-- Exercise brief --
Please print exactly the lines from the line containing "WorkingDirectory=/home/pi/octopus-cryptomat" through the end of the data, no more, and keep pictures out of the copy.

-- Data excerpts --
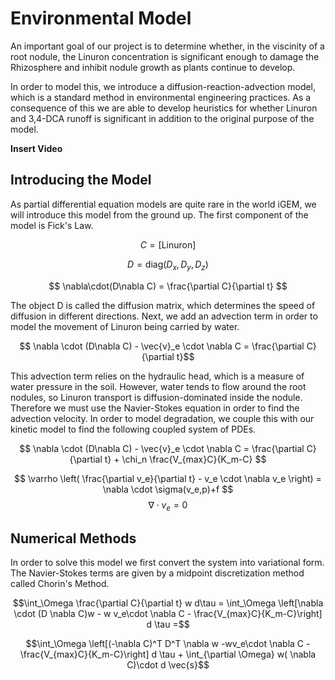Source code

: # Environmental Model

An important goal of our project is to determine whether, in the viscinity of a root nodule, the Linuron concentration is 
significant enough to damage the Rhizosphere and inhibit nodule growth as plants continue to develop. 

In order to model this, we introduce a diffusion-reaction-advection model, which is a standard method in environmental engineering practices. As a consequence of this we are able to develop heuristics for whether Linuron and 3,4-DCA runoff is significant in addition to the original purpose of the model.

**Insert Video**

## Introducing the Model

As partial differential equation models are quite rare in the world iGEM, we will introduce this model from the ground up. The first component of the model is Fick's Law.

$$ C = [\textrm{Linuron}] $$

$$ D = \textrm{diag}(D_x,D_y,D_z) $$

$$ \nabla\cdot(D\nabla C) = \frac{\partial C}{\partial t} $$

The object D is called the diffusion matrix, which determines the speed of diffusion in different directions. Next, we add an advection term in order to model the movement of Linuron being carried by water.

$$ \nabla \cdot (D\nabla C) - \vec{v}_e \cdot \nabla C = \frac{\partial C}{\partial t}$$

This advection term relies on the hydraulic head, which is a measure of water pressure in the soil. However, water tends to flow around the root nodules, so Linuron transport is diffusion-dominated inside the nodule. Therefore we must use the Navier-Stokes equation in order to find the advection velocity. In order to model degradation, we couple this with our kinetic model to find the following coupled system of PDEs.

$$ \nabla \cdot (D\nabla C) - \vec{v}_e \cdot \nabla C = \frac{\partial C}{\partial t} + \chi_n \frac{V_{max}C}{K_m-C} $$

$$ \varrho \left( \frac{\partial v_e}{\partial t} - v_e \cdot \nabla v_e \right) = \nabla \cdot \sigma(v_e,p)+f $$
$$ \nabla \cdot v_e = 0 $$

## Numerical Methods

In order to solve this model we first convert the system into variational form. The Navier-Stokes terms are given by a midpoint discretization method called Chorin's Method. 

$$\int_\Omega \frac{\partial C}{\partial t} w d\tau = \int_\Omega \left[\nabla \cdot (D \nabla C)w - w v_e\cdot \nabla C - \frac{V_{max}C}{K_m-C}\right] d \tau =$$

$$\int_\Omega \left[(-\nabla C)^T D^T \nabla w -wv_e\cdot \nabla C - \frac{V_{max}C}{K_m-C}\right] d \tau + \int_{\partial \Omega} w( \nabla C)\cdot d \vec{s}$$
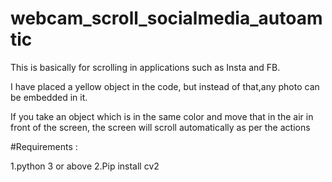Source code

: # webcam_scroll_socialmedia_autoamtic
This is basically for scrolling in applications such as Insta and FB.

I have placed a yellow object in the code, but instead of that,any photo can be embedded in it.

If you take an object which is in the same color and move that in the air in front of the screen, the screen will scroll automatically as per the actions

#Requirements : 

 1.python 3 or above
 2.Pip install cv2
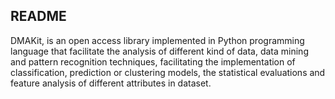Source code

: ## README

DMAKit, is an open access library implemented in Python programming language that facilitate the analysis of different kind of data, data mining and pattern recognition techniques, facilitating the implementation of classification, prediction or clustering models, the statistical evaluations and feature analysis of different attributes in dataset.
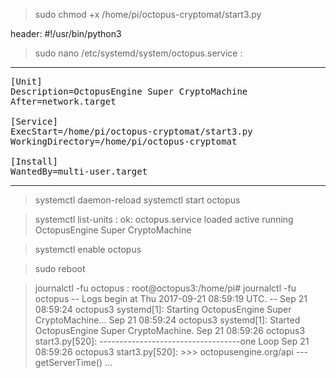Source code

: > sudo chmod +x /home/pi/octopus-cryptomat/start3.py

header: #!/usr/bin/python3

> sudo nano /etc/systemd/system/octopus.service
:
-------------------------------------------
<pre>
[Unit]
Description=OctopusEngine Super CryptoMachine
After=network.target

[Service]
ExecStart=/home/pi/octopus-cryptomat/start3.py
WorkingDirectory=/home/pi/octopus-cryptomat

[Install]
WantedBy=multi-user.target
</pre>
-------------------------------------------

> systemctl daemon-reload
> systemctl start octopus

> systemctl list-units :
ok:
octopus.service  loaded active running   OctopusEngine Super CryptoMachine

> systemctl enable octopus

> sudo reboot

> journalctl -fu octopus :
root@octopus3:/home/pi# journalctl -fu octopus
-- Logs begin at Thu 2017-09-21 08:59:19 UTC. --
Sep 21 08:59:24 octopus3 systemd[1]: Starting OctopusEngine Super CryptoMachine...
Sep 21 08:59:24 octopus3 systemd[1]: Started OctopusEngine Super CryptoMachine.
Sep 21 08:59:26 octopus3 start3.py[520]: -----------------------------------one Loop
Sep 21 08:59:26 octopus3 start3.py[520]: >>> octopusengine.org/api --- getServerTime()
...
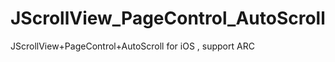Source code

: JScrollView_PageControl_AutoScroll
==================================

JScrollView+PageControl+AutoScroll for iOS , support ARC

-- Your response --
WorkingDirectory=/home/pi/octopus-cryptomat

[Install]
WantedBy=multi-user.target
</pre>
-------------------------------------------

> systemctl daemon-reload
> systemctl start octopus

> systemctl list-units :
ok:
octopus.service  loaded active running   OctopusEngine Super CryptoMachine

> systemctl enable octopus

> sudo reboot

> journalctl -fu octopus :
root@octopus3:/home/pi# journalctl -fu octopus
-- Logs begin at Thu 2017-09-21 08:59:19 UTC. --
Sep 21 08:59:24 octopus3 systemd[1]: Starting OctopusEngine Super CryptoMachine...
Sep 21 08:59:24 octopus3 systemd[1]: Started OctopusEngine Super CryptoMachine.
Sep 21 08:59:26 octopus3 start3.py[520]: -----------------------------------one Loop
Sep 21 08:59:26 octopus3 start3.py[520]: >>> octopusengine.org/api --- getServerTime()
...
Source code

: JScrollView_PageControl_AutoScroll
==================================

JScrollView+PageControl+AutoScroll for iOS , support ARC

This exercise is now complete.